Data for analysis START

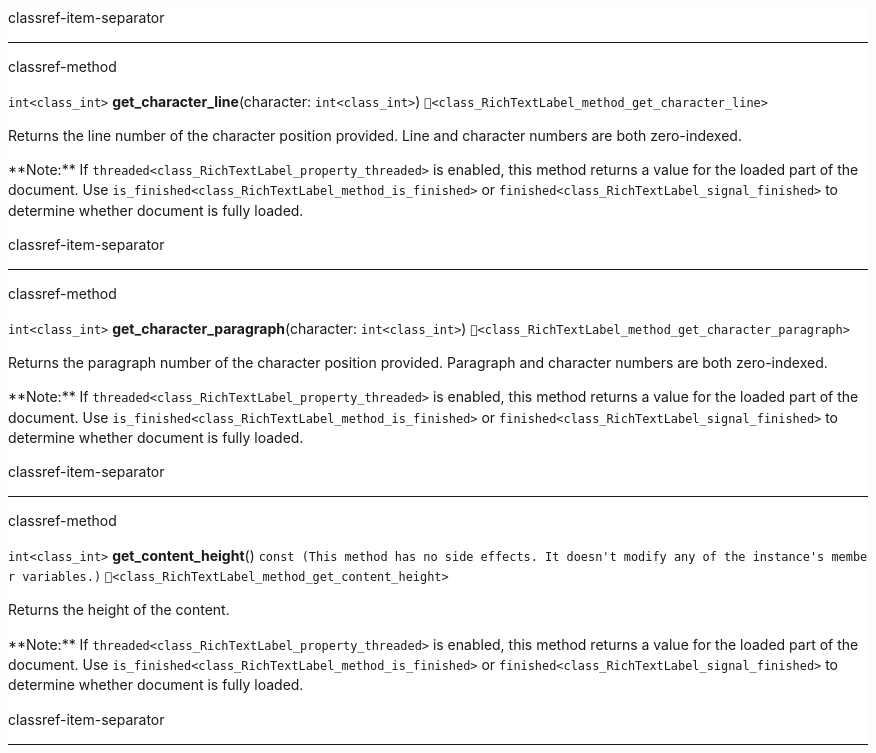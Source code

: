 classref-item-separator

------------------------------------------------------------------------

classref-method

`int<class_int>` **get\_character\_line**(character: `int<class_int>`)
`🔗<class_RichTextLabel_method_get_character_line>`

Returns the line number of the character position provided. Line and
character numbers are both zero-indexed.

\*\*Note:\*\* If `threaded<class_RichTextLabel_property_threaded>` is
enabled, this method returns a value for the loaded part of the
document. Use `is_finished<class_RichTextLabel_method_is_finished>` or
`finished<class_RichTextLabel_signal_finished>` to determine whether
document is fully loaded.

classref-item-separator

------------------------------------------------------------------------

classref-method

`int<class_int>` **get\_character\_paragraph**(character:
`int<class_int>`)
`🔗<class_RichTextLabel_method_get_character_paragraph>`

Returns the paragraph number of the character position provided.
Paragraph and character numbers are both zero-indexed.

\*\*Note:\*\* If `threaded<class_RichTextLabel_property_threaded>` is
enabled, this method returns a value for the loaded part of the
document. Use `is_finished<class_RichTextLabel_method_is_finished>` or
`finished<class_RichTextLabel_signal_finished>` to determine whether
document is fully loaded.

classref-item-separator

------------------------------------------------------------------------

classref-method

`int<class_int>` **get\_content\_height**()
`const (This method has no side effects. It doesn't modify any of the instance's member variables.)`
`🔗<class_RichTextLabel_method_get_content_height>`

Returns the height of the content.

\*\*Note:\*\* If `threaded<class_RichTextLabel_property_threaded>` is
enabled, this method returns a value for the loaded part of the
document. Use `is_finished<class_RichTextLabel_method_is_finished>` or
`finished<class_RichTextLabel_signal_finished>` to determine whether
document is fully loaded.

classref-item-separator

------------------------------------------------------------------------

Data for analysis END

Task. Print the records above word for word, omitting any picture they contain.

Result for this task.
Source code

: classref-item-separator

------------------------------------------------------------------------

classref-method

`int<class_int>` **get\_character\_line**(character: `int<class_int>`)
`🔗<class_RichTextLabel_method_get_character_line>`

Returns the line number of the character position provided. Line and
character numbers are both zero-indexed.

\*\*Note:\*\* If `threaded<class_RichTextLabel_property_threaded>` is
enabled, this method returns a value for the loaded part of the
document. Use `is_finished<class_RichTextLabel_method_is_finished>` or
`finished<class_RichTextLabel_signal_finished>` to determine whether
document is fully loaded.

classref-item-separator

------------------------------------------------------------------------

classref-method

`int<class_int>` **get\_character\_paragraph**(character:
`int<class_int>`)
`🔗<class_RichTextLabel_method_get_character_paragraph>`

Returns the paragraph number of the character position provided.
Paragraph and character numbers are both zero-indexed.

\*\*Note:\*\* If `threaded<class_RichTextLabel_property_threaded>` is
enabled, this method returns a value for the loaded part of the
document. Use `is_finished<class_RichTextLabel_method_is_finished>` or
`finished<class_RichTextLabel_signal_finished>` to determine whether
document is fully loaded.

classref-item-separator

------------------------------------------------------------------------

classref-method

`int<class_int>` **get\_content\_height**()
`const (This method has no side effects. It doesn't modify any of the instance's member variables.)`
`🔗<class_RichTextLabel_method_get_content_height>`

Returns the height of the content.

\*\*Note:\*\* If `threaded<class_RichTextLabel_property_threaded>` is
enabled, this method returns a value for the loaded part of the
document. Use `is_finished<class_RichTextLabel_method_is_finished>` or
`finished<class_RichTextLabel_signal_finished>` to determine whether
document is fully loaded.

classref-item-separator

------------------------------------------------------------------------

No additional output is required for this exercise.